W pierwszym momencie myślałem, że będzie to gra w stylu: jesteś grabażem i masz pilnować, aby trupy nie pouciekały z cmentarza. Wiecie: taki rodzaj gry-zemsty na zombie. Jednak aspekt chowania umarłych jest bardzo klasyczny – przyjeżdża trup, my go przygotowujemy i pod ziemię. Oczywiście to działa, jeśli „przyjeżdża trup” będziemy rozumieć jako „komunistyczny osioł wydaje zwłoki tylko za marchewki”, „my go przygotowujemy” jako „powyciąganie z niego randomowych części ciała, aby zmyć grzechy i jego punktacja w grobie była dodatnia, a nie ujemna (a przy okazji można wykroić mięso i sprzedać mieszkańcom)”, a „pod ziemię” jako „albo zakopię, albo spalę, albo wrzucę do rzeki”.

Nie wyprzedzajmy jednak fabuły!

599140_20190525012055_1

Wszystko zaczyna się od krótkiego wprowadzenia, kiedy to nasza postać śpieszy się z pracy do swojej ukochanej. Zapatrzony w telefon włazi pod koła samochodu i bach – znajduje się w średniowiecznej wsi jako zarządca cmentarza/grabaż/późniejszy przeor. Tajemnicza postać obwieszcza nam, że w naszym zadaniu pomoże nam Gerry tylko musimy go sobie odkopać. Już w tym momencie czułem się lekko oszołomiony, ale trudno – łopata do rąk i odkopujemy naszego kolegę – jak się okazało, gadającą czaszkę i alkoholika w jednym. Służy on nam „dobrą radą” w zamian za piwo, czy inne wino…
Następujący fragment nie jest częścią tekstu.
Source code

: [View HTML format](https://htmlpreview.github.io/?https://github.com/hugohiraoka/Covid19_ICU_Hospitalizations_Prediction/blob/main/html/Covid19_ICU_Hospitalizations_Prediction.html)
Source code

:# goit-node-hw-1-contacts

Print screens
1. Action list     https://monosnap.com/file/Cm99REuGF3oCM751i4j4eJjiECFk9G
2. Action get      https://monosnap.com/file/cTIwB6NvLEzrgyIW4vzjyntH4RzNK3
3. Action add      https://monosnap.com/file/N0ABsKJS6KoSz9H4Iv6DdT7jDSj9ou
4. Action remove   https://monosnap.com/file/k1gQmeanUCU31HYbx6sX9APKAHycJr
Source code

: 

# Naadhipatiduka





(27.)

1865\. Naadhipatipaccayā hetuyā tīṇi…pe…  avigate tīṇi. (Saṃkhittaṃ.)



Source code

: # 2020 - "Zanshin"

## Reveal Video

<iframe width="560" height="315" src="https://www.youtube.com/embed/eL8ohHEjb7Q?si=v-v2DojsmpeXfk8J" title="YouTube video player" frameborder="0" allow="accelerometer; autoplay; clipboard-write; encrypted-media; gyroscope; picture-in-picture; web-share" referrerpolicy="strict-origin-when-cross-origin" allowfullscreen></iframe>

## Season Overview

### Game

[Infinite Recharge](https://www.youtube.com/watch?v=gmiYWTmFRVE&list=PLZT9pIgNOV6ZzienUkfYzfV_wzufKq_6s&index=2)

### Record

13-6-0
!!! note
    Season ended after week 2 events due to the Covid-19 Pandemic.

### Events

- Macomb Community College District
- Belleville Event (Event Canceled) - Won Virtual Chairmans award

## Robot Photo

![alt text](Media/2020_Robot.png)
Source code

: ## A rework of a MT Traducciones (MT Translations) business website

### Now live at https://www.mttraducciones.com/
Wtem rozlega się znajomy Gerry’emu dzwon i ruszamy do kostnicy, gdzie czeka na nas nasze pierwsze ciało. Gerry oczywiście służy „dobrą radą” i każde nam wyciąć mięso, aby można je było sprzedać. Że co?! No dobra, ale nie będę się kłócił z czaszką-alkoholikiem. Z truposza można powyjmować masę innych rzeczy (krew, tłuszcz, skórę, wnętrzności). Ma to dwa cele: pierwszy to produkcja przedmiotów (olej z ludzkiego tłuszczu, papier ze skóry, itd.), a drugi to wycięcie narządów, przez które nasz umarły ma kiepską ocenę. Ta gra bowiem ma system dobrych i złych uczynków. Złe uczynki zaniżają ocenę grobu, a dobre podwyższają. My potrzebujemy do jednej z serii zadań odpowiednio wysokiej oceny, więc jest to dla nas bardzo istotna kwestia.

599140_20190525012746_1

Oczywiście nie jest to takie proste: musimy odblokować masę technologii, aby ostatecznie widzieć czarno na białym, który narząd jest tym gorszącym. 😛

599140_20190525012944_1

Skoro jesteśmy w temacie technologii to warto wspomnieć, że jest ich od groma, pozwalają one na tworzenie coraz bardziej zaawansowanych przedmiotów (potrzebnych do naszego głównego celu gry). Odblokować je możemy za dziwne punkty (czerwone, zielone i niebieskie) otrzymywane za zbieranie surowców, tworzenie przedmiotów, czy badanie przedmiotów.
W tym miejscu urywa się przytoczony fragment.